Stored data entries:
::::::::::

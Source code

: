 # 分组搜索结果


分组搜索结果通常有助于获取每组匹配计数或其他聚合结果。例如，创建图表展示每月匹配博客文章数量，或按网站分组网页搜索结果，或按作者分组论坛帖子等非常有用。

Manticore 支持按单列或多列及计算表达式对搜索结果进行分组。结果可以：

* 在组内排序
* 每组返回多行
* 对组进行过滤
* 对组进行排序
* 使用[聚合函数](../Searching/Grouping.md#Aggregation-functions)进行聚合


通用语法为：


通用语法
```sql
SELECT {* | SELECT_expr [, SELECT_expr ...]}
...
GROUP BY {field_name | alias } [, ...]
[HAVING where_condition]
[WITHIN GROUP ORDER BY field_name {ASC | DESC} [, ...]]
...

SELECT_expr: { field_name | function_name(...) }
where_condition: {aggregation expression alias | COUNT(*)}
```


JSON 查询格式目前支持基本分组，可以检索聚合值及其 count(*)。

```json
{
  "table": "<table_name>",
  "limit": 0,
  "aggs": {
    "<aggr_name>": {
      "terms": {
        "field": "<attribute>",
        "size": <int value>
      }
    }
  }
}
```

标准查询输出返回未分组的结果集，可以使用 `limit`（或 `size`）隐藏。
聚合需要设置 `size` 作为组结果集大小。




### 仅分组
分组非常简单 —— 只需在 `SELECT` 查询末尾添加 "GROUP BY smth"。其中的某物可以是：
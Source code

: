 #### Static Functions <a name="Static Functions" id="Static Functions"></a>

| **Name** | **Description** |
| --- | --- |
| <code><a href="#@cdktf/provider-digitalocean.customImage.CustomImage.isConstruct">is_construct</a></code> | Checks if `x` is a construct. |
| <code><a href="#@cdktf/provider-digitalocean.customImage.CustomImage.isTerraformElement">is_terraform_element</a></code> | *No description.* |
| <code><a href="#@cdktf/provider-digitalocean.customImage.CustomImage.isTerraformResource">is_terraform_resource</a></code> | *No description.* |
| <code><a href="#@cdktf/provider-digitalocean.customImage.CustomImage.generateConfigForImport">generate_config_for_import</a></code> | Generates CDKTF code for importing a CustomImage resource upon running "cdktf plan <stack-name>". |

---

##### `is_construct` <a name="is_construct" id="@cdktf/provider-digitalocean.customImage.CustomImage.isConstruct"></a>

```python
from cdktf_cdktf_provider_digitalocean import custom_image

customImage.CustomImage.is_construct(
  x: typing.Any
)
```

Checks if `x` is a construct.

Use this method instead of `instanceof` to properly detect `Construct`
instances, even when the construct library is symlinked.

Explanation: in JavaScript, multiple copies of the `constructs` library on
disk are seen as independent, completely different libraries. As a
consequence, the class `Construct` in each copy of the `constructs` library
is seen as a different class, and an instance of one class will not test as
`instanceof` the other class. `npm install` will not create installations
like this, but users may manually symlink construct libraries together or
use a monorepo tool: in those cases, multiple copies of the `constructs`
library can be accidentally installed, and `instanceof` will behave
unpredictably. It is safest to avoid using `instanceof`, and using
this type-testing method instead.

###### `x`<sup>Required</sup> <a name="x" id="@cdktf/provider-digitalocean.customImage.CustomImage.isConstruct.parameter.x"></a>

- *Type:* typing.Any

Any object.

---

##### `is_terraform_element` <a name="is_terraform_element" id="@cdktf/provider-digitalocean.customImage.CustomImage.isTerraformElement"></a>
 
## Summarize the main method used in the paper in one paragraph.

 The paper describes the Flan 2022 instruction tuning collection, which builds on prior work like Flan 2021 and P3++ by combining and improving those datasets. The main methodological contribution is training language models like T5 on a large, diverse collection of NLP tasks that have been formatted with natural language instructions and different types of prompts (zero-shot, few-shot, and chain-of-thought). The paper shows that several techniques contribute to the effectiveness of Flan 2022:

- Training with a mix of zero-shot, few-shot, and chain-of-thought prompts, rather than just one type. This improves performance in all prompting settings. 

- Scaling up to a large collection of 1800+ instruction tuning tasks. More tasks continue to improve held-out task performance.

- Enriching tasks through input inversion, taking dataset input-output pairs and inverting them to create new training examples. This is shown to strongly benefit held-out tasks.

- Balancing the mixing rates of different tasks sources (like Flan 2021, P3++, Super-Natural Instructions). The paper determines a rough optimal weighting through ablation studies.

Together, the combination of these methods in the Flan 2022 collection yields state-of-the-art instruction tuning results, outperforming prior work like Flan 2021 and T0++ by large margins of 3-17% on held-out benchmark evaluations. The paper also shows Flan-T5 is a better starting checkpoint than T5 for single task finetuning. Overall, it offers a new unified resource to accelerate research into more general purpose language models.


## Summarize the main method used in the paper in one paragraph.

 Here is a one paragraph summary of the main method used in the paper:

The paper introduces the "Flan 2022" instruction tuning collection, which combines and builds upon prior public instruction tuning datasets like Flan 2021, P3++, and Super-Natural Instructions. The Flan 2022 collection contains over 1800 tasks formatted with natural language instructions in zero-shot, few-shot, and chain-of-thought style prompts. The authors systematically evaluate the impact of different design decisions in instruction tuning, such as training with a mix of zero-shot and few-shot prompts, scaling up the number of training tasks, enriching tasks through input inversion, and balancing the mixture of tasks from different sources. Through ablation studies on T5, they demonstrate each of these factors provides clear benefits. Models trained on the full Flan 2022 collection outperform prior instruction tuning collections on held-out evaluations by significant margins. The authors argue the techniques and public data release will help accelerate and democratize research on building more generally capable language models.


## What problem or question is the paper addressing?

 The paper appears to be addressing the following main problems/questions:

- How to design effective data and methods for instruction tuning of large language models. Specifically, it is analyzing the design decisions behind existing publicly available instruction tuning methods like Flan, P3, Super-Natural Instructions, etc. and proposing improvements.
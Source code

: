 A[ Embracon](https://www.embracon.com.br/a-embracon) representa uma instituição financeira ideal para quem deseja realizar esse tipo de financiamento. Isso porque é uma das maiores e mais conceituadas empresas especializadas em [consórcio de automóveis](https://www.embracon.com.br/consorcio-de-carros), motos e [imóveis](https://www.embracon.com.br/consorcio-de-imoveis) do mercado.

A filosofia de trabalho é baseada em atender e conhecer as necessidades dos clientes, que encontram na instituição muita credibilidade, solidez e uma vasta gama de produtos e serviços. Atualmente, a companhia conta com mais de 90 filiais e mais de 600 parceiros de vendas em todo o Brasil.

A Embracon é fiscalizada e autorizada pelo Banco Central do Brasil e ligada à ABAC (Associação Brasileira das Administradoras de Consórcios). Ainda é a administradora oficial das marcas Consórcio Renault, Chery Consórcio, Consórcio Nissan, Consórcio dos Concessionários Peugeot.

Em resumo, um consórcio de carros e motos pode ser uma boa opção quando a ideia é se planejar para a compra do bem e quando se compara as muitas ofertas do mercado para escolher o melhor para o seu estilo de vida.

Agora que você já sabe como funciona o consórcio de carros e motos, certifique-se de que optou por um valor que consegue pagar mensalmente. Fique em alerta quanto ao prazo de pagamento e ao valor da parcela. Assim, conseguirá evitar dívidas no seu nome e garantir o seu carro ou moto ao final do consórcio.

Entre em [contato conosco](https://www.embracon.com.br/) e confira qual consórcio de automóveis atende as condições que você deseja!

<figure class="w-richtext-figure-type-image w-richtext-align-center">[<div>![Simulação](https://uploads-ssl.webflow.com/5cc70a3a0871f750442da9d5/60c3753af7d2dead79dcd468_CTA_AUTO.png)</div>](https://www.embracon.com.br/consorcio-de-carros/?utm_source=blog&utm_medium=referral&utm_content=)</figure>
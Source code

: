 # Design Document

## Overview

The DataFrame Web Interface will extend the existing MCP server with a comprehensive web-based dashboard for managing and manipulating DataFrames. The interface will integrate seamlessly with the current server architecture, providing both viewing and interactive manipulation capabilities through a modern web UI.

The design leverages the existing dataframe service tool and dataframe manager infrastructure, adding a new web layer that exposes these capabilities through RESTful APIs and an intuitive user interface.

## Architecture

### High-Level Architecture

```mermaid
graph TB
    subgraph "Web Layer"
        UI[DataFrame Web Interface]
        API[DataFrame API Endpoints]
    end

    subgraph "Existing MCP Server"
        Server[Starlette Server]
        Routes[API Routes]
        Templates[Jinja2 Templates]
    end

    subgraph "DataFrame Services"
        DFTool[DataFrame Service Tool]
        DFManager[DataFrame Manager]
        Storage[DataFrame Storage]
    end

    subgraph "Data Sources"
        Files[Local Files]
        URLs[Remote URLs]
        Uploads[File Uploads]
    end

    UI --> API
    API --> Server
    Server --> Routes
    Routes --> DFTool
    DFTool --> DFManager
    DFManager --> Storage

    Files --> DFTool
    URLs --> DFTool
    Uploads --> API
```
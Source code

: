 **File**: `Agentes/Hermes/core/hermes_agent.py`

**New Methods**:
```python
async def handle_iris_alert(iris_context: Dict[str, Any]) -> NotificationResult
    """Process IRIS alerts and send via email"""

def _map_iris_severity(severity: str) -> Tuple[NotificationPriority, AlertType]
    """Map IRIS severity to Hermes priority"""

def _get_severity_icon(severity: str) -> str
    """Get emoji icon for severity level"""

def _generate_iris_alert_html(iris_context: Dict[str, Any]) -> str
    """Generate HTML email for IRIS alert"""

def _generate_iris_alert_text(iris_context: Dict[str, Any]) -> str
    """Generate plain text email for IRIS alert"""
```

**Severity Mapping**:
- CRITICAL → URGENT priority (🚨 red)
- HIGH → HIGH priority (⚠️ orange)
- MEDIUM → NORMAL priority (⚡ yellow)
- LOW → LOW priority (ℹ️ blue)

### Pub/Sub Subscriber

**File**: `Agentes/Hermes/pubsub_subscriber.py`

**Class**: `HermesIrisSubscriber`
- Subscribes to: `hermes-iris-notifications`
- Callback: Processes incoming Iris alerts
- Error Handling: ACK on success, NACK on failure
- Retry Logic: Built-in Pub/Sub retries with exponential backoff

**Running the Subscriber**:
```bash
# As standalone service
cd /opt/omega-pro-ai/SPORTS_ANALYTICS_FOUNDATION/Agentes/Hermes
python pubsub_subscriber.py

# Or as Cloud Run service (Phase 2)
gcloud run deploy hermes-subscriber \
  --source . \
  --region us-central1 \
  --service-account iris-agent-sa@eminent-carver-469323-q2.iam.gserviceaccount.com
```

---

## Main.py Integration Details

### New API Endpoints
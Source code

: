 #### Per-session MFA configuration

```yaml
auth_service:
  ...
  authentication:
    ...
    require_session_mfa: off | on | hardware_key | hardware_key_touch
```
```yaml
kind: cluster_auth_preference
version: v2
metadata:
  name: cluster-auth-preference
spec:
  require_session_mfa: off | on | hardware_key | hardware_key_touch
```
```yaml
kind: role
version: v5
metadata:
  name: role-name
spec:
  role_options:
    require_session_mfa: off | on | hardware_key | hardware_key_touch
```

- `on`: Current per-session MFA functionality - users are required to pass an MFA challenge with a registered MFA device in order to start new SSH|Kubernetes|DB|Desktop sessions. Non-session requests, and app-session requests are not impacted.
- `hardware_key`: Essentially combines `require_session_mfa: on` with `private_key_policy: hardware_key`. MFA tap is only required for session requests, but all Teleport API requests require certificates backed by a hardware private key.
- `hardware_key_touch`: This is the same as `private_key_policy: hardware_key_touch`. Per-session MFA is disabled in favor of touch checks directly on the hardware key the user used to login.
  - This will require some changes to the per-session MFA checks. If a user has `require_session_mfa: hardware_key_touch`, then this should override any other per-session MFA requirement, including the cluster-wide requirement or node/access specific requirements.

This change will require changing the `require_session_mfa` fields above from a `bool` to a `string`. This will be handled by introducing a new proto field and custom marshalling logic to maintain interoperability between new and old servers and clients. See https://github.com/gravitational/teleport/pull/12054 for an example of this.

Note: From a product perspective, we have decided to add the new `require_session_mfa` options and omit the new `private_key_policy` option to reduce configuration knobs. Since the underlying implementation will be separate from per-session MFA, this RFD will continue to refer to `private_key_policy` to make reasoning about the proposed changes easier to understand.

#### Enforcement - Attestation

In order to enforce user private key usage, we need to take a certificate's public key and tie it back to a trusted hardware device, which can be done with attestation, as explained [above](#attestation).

::::::::::

Your reply should be only the count of lines in the entries above that contain the word "library".

4